BRIEF: Give back exactly the lines of the data below, starting with the line that has "### Architecture" and going on through the line that has "- [x] Implement first set of businesses".

RECORDS SUPPLIED:
______
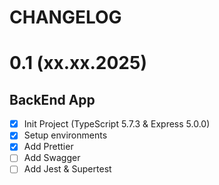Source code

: # CHANGELOG

# 0.1 (xx.xx.2025)

## BackEnd App

- [x] Init Project (TypeScript 5.7.3 & Express 5.0.0)
- [x] Setup environments
- [x] Add Prettier
- [ ] Add Swagger
- [ ] Add Jest & Supertest
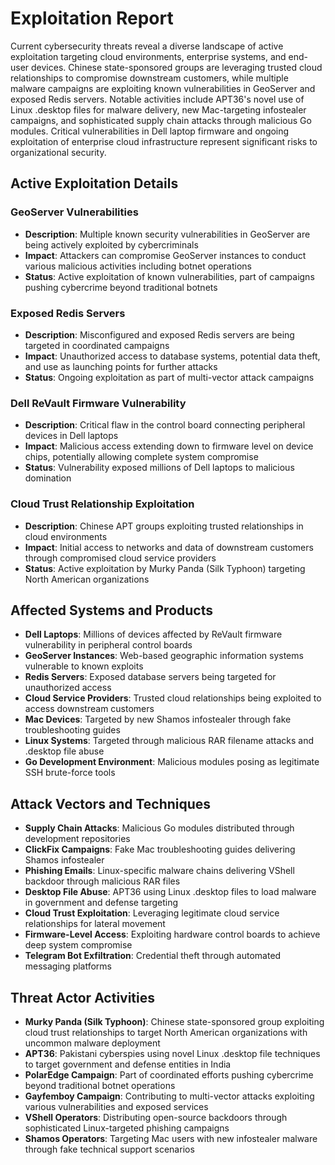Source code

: # Exploitation Report

Current cybersecurity threats reveal a diverse landscape of active exploitation targeting cloud environments, enterprise systems, and end-user devices. Chinese state-sponsored groups are leveraging trusted cloud relationships to compromise downstream customers, while multiple malware campaigns are exploiting known vulnerabilities in GeoServer and exposed Redis servers. Notable activities include APT36's novel use of Linux .desktop files for malware delivery, new Mac-targeting infostealer campaigns, and sophisticated supply chain attacks through malicious Go modules. Critical vulnerabilities in Dell laptop firmware and ongoing exploitation of enterprise cloud infrastructure represent significant risks to organizational security.

## Active Exploitation Details

### GeoServer Vulnerabilities
- **Description**: Multiple known security vulnerabilities in GeoServer are being actively exploited by cybercriminals
- **Impact**: Attackers can compromise GeoServer instances to conduct various malicious activities including botnet operations
- **Status**: Active exploitation of known vulnerabilities, part of campaigns pushing cybercrime beyond traditional botnets

### Exposed Redis Servers
- **Description**: Misconfigured and exposed Redis servers are being targeted in coordinated campaigns
- **Impact**: Unauthorized access to database systems, potential data theft, and use as launching points for further attacks
- **Status**: Ongoing exploitation as part of multi-vector attack campaigns

### Dell ReVault Firmware Vulnerability
- **Description**: Critical flaw in the control board connecting peripheral devices in Dell laptops
- **Impact**: Malicious access extending down to firmware level on device chips, potentially allowing complete system compromise
- **Status**: Vulnerability exposed millions of Dell laptops to malicious domination

### Cloud Trust Relationship Exploitation
- **Description**: Chinese APT groups exploiting trusted relationships in cloud environments
- **Impact**: Initial access to networks and data of downstream customers through compromised cloud service providers
- **Status**: Active exploitation by Murky Panda (Silk Typhoon) targeting North American organizations

## Affected Systems and Products

- **Dell Laptops**: Millions of devices affected by ReVault firmware vulnerability in peripheral control boards
- **GeoServer Instances**: Web-based geographic information systems vulnerable to known exploits
- **Redis Servers**: Exposed database servers being targeted for unauthorized access
- **Cloud Service Providers**: Trusted cloud relationships being exploited to access downstream customers
- **Mac Devices**: Targeted by new Shamos infostealer through fake troubleshooting guides
- **Linux Systems**: Targeted through malicious RAR filename attacks and .desktop file abuse
- **Go Development Environment**: Malicious modules posing as legitimate SSH brute-force tools

## Attack Vectors and Techniques

- **Supply Chain Attacks**: Malicious Go modules distributed through development repositories
- **ClickFix Campaigns**: Fake Mac troubleshooting guides delivering Shamos infostealer
- **Phishing Emails**: Linux-specific malware chains delivering VShell backdoor through malicious RAR files
- **Desktop File Abuse**: APT36 using Linux .desktop files to load malware in government and defense targeting
- **Cloud Trust Exploitation**: Leveraging legitimate cloud service relationships for lateral movement
- **Firmware-Level Access**: Exploiting hardware control boards to achieve deep system compromise
- **Telegram Bot Exfiltration**: Credential theft through automated messaging platforms

## Threat Actor Activities

- **Murky Panda (Silk Typhoon)**: Chinese state-sponsored group exploiting cloud trust relationships to target North American organizations with uncommon malware deployment
- **APT36**: Pakistani cyberspies using novel Linux .desktop file techniques to target government and defense entities in India
- **PolarEdge Campaign**: Part of coordinated efforts pushing cybercrime beyond traditional botnet operations
- **Gayfemboy Campaign**: Contributing to multi-vector attacks exploiting various vulnerabilities and exposed services
- **VShell Operators**: Distributing open-source backdoors through sophisticated Linux-targeted phishing campaigns
- **Shamos Operators**: Targeting Mac users with new infostealer malware through fake technical support scenarios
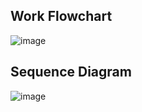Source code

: ## Work Flowchart
![image](https://github.com/user-attachments/assets/9d86f405-deab-4605-b863-277053eaf3d9)

## Sequence Diagram
![image](https://github.com/user-attachments/assets/97defc5a-d721-41fc-a33f-2574f341c619)

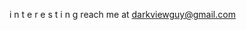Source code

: i n t e r e s t i n g
reach me at darkviewguy@gmail.com

<!---
calavera42/calavera42 is a ✨ special ✨ repository because its `README.md` (this file) appears on your GitHub profile.
You can click the Preview link to take a look at your changes.
--->
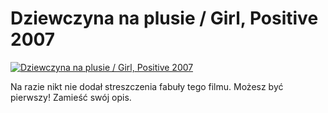 Dziewczyna na plusie / Girl, Positive 2007 
=============
[![Dziewczyna na plusie / Girl, Positive 2007 ](http://vidos.pl/images/player.gif)](http://vidos.pl/dziewczyna-na-plusie-girl-positive-2007)

 Na razie nikt nie dodał streszczenia fabuły tego filmu. Możesz być pierwszy! Zamieść swój opis.
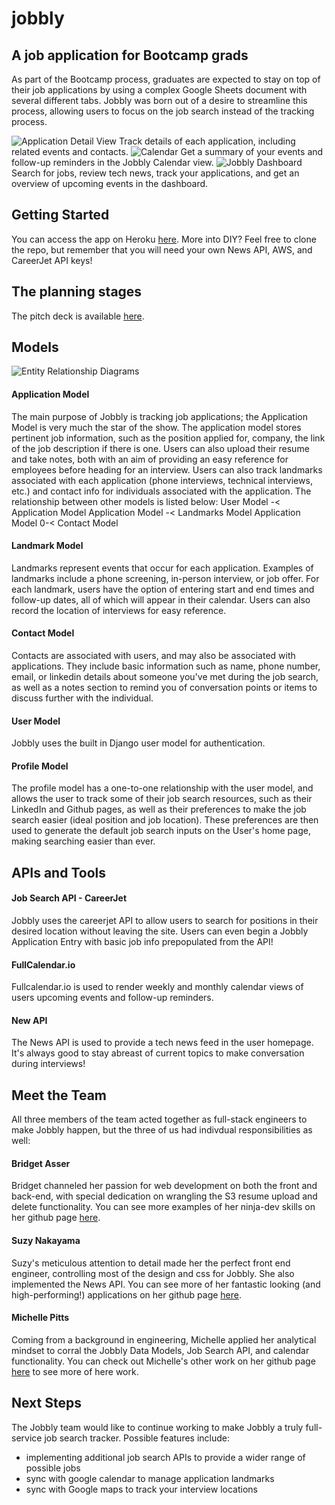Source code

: # jobbly
## A job application for Bootcamp grads
As part of the Bootcamp process, graduates are expected to stay on top of their job applications by using a complex Google Sheets document with several different tabs. Jobbly was born out of a desire to streamline this process, allowing users to focus on the job search instead of the tracking process.

![Application Detail View](https://i.imgur.com/oGKKkJh.png)
Track details of each application, including related events and contacts.
![Calendar](https://i.imgur.com/aedh1re.png)
Get a summary of your events and follow-up reminders in the Jobbly Calendar view.
![Jobbly Dashboard](https://i.imgur.com/B581bnY.png)
Search for jobs, review tech news, track your applications, and get an overview of upcoming events in the dashboard.
## Getting Started
You can access the app on Heroku [here](https://jobbly-tracker.herokuapp.com/). More into DIY? Feel free to clone the repo, but remember that you will need your own News API, AWS, and CareerJet API keys!

## The planning stages
The pitch deck is available [here](https://docs.google.com/presentation/d/10yUvMnNGTcP0CqpA5ak_AdUjC4EvJczOQ4-DEybtLmk/edit#slide=id.p).

## Models
![Entity Relationship Diagrams](https://i.imgur.com/uZ5GQLi.jpg)

#### Application Model
The main purpose of Jobbly is tracking job applications; the Application Model is very much the star of the show. The application model stores pertinent job information, such as the position applied for, company, the link of the job description if there is one. Users can also upload their resume and take notes, both with an aim of providing an easy reference for employees before heading for an interview. Users can also track landmarks associated with each application (phone interviews, technical interviews, etc.) and contact info for individuals associated with the application. The relationship between other models is listed below:
User Model -< Application Model
Application Model -< Landmarks Model
Application Model 0-< Contact Model

#### Landmark Model
Landmarks represent events that occur for each application. Examples of landmarks include a phone screening, in-person interview, or job offer. For each landmark, users have the option of entering start and end times and follow-up dates, all of which will appear in their calendar. Users can also record the location of interviews for easy reference.

#### Contact Model
Contacts are associated with users, and may also be associated with applications. They include basic information such as name, phone number, email, or linkedin details about someone you've met during the job search, as well as a notes section to remind you of conversation points or items to discuss further with the individual.

#### User Model
Jobbly uses the built in Django user model for authentication.

#### Profile Model
The profile model has a one-to-one relationship with the user model, and allows the user to track some of their job search resources, such as their LinkedIn and Github pages, as well as their preferences to make the job search easier (ideal position and job location). These preferences are then used to generate the default job search inputs on the User's home page, making searching easier than ever.

## APIs and Tools
#### Job Search API - CareerJet
Jobbly uses the careerjet API to allow users to search for positions in their desired location without leaving the site. Users can even begin a Jobbly Application Entry with basic job info prepopulated from the API!

#### FullCalendar.io
Fullcalendar.io is used to render weekly and monthly calendar views of users upcoming events and follow-up reminders.

#### New API
The News API is used to provide a tech news feed in the user homepage. It's always good to stay abreast of current topics to make conversation during interviews!

## Meet the Team
All three members of the team acted together as full-stack engineers to make Jobbly happen, but the three of us had indivdual responsibilities as well:

#### Bridget Asser
Bridget channeled her passion for web development on both the front and back-end, with special dedication on wrangling the S3 resume upload and delete functionality. You can see more examples of her ninja-dev skills on her github page [here](https://github.com/Bridgta).

#### Suzy Nakayama
Suzy's meticulous attention to detail made her the perfect front end engineer, controlling most of the design and css for Jobbly. She also implemented the News API. You can see more of her fantastic looking (and high-performing!) applications on her github page [here](https://github.com/suzynakayama).

#### Michelle Pitts
Coming from a background in engineering, Michelle applied her analytical mindset to corral the Jobbly Data Models, Job Search API, and calendar functionality. You can check out Michelle's other work on her github page [here](https://github.com/meeschka) to see more of here work.

## Next Steps
The Jobbly team would like to continue working to make Jobbly a truly full-service job search tracker. Possible features include:
* implementing additional job search APIs to provide a wider range of possible jobs
* sync with google calendar to manage application landmarks
* sync with Google maps to track your interview locations
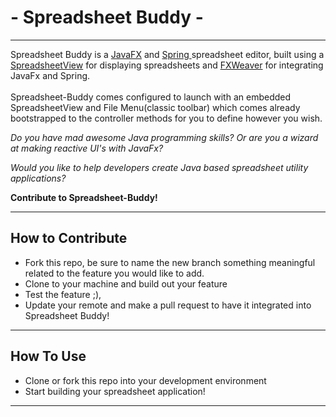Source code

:  # - Spreadsheet Buddy -
____
Spreadsheet Buddy is a [JavaFX](https://www.oracle.com/java/technologies/javase/javafx-docs.html) and [Spring
](https://spring.io/projects/spring-boot) spreadsheet editor, built using a 
[SpreadsheetView](https://github.com/controlsfx/controlsfx/wiki/ControlsFX-Features#spreadsheetview) for displaying
spreadsheets and 
[FXWeaver](https://github.com/rgielen/javafx-weaver) for integrating JavaFx and Spring. <br>
 <br> 
     Spreadsheet-Buddy comes configured to launch with an embedded SpreadsheetView and
     File Menu(classic toolbar) which comes already bootstrapped to the controller methods for you
     to define however you wish.
 
 _Do you have mad awesome Java programming skills? Or are you a wizard at making reactive UI's with
 JavaFx?_
 
_Would you like to help developers create Java based spreadsheet utility applications?_ 

__Contribute to Spreadsheet-Buddy!__
____
## How to Contribute
+ Fork this repo, be sure to name the new branch something meaningful 
related to the feature you would like to add. 
+ Clone to your machine and build out your feature
+ Test the feature ;),
+ Update your remote and make a pull request to have it integrated
into Spreadsheet Buddy!
____
## How To Use 
+ Clone or fork this repo into your development environment
+ Start building your spreadsheet application!
  
____
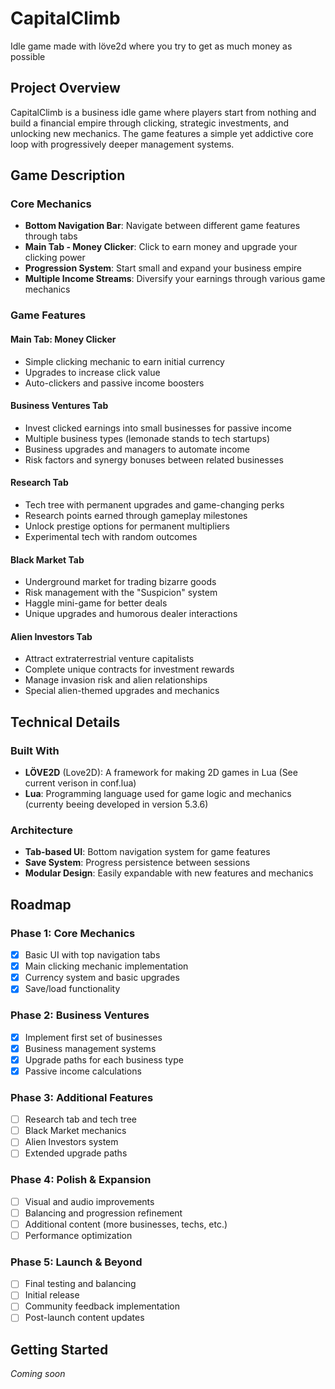 # CapitalClimb
Idle game made with löve2d where you try to get as much money as possible

## Project Overview
CapitalClimb is a business idle game where players start from nothing and build a financial empire through clicking, strategic investments, and unlocking new mechanics. The game features a simple yet addictive core loop with progressively deeper management systems.

## Game Description

### Core Mechanics
- **Bottom Navigation Bar**: Navigate between different game features through tabs
- **Main Tab - Money Clicker**: Click to earn money and upgrade your clicking power
- **Progression System**: Start small and expand your business empire
- **Multiple Income Streams**: Diversify your earnings through various game mechanics

### Game Features

#### Main Tab: Money Clicker
- Simple clicking mechanic to earn initial currency
- Upgrades to increase click value
- Auto-clickers and passive income boosters

#### Business Ventures Tab
- Invest clicked earnings into small businesses for passive income
- Multiple business types (lemonade stands to tech startups)
- Business upgrades and managers to automate income
- Risk factors and synergy bonuses between related businesses

#### Research Tab
- Tech tree with permanent upgrades and game-changing perks
- Research points earned through gameplay milestones
- Unlock prestige options for permanent multipliers
- Experimental tech with random outcomes

#### Black Market Tab
- Underground market for trading bizarre goods
- Risk management with the "Suspicion" system
- Haggle mini-game for better deals
- Unique upgrades and humorous dealer interactions

#### Alien Investors Tab
- Attract extraterrestrial venture capitalists
- Complete unique contracts for investment rewards
- Manage invasion risk and alien relationships
- Special alien-themed upgrades and mechanics

## Technical Details

### Built With
- **LÖVE2D** (Love2D): A framework for making 2D games in Lua (See current verison in conf.lua)
- **Lua**: Programming language used for game logic and mechanics (currenty beeing developed in version 5.3.6)

### Architecture
- **Tab-based UI**: Bottom navigation system for game features
- **Save System**: Progress persistence between sessions
- **Modular Design**: Easily expandable with new features and mechanics

## Roadmap

### Phase 1: Core Mechanics
- [x] Basic UI with top navigation tabs
- [x] Main clicking mechanic implementation
- [x] Currency system and basic upgrades
- [x] Save/load functionality

### Phase 2: Business Ventures
- [x] Implement first set of businesses
- [x] Business management systems
- [x] Upgrade paths for each business type
- [x] Passive income calculations

### Phase 3: Additional Features
- [ ] Research tab and tech tree
- [ ] Black Market mechanics
- [ ] Alien Investors system
- [ ] Extended upgrade paths

### Phase 4: Polish & Expansion
- [ ] Visual and audio improvements
- [ ] Balancing and progression refinement
- [ ] Additional content (more businesses, techs, etc.)
- [ ] Performance optimization

### Phase 5: Launch & Beyond
- [ ] Final testing and balancing
- [ ] Initial release
- [ ] Community feedback implementation
- [ ] Post-launch content updates

## Getting Started
*Coming soon*


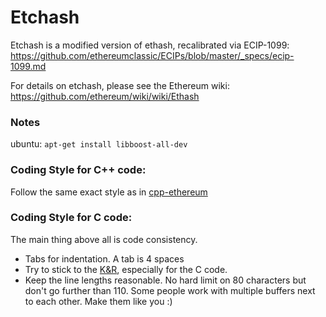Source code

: # Etchash

Etchash is a modified version of ethash, recalibrated via ECIP-1099:
https://github.com/ethereumclassic/ECIPs/blob/master/_specs/ecip-1099.md

For details on etchash, please see the Ethereum wiki:
https://github.com/ethereum/wiki/wiki/Ethash

### Notes

ubuntu:
`apt-get install libboost-all-dev`

### Coding Style for C++ code:

Follow the same exact style as in [cpp-ethereum](https://github.com/ethereum/cpp-ethereum/blob/develop/CodingStandards.txt)

### Coding Style for C code:

The main thing above all is code consistency.

- Tabs for indentation. A tab is 4 spaces
- Try to stick to the [K&R](http://en.wikipedia.org/wiki/Indent_style#K.26R_style),
  especially for the C code.
- Keep the line lengths reasonable. No hard limit on 80 characters but don't go further
  than 110. Some people work with multiple buffers next to each other.
  Make them like you :)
______
TASK ANSWER:
### Architecture
- **Tab-based UI**: Bottom navigation system for game features
- **Save System**: Progress persistence between sessions
- **Modular Design**: Easily expandable with new features and mechanics

## Roadmap

### Phase 1: Core Mechanics
- [x] Basic UI with top navigation tabs
- [x] Main clicking mechanic implementation
- [x] Currency system and basic upgrades
- [x] Save/load functionality

### Phase 2: Business Ventures
- [x] Implement first set of businesses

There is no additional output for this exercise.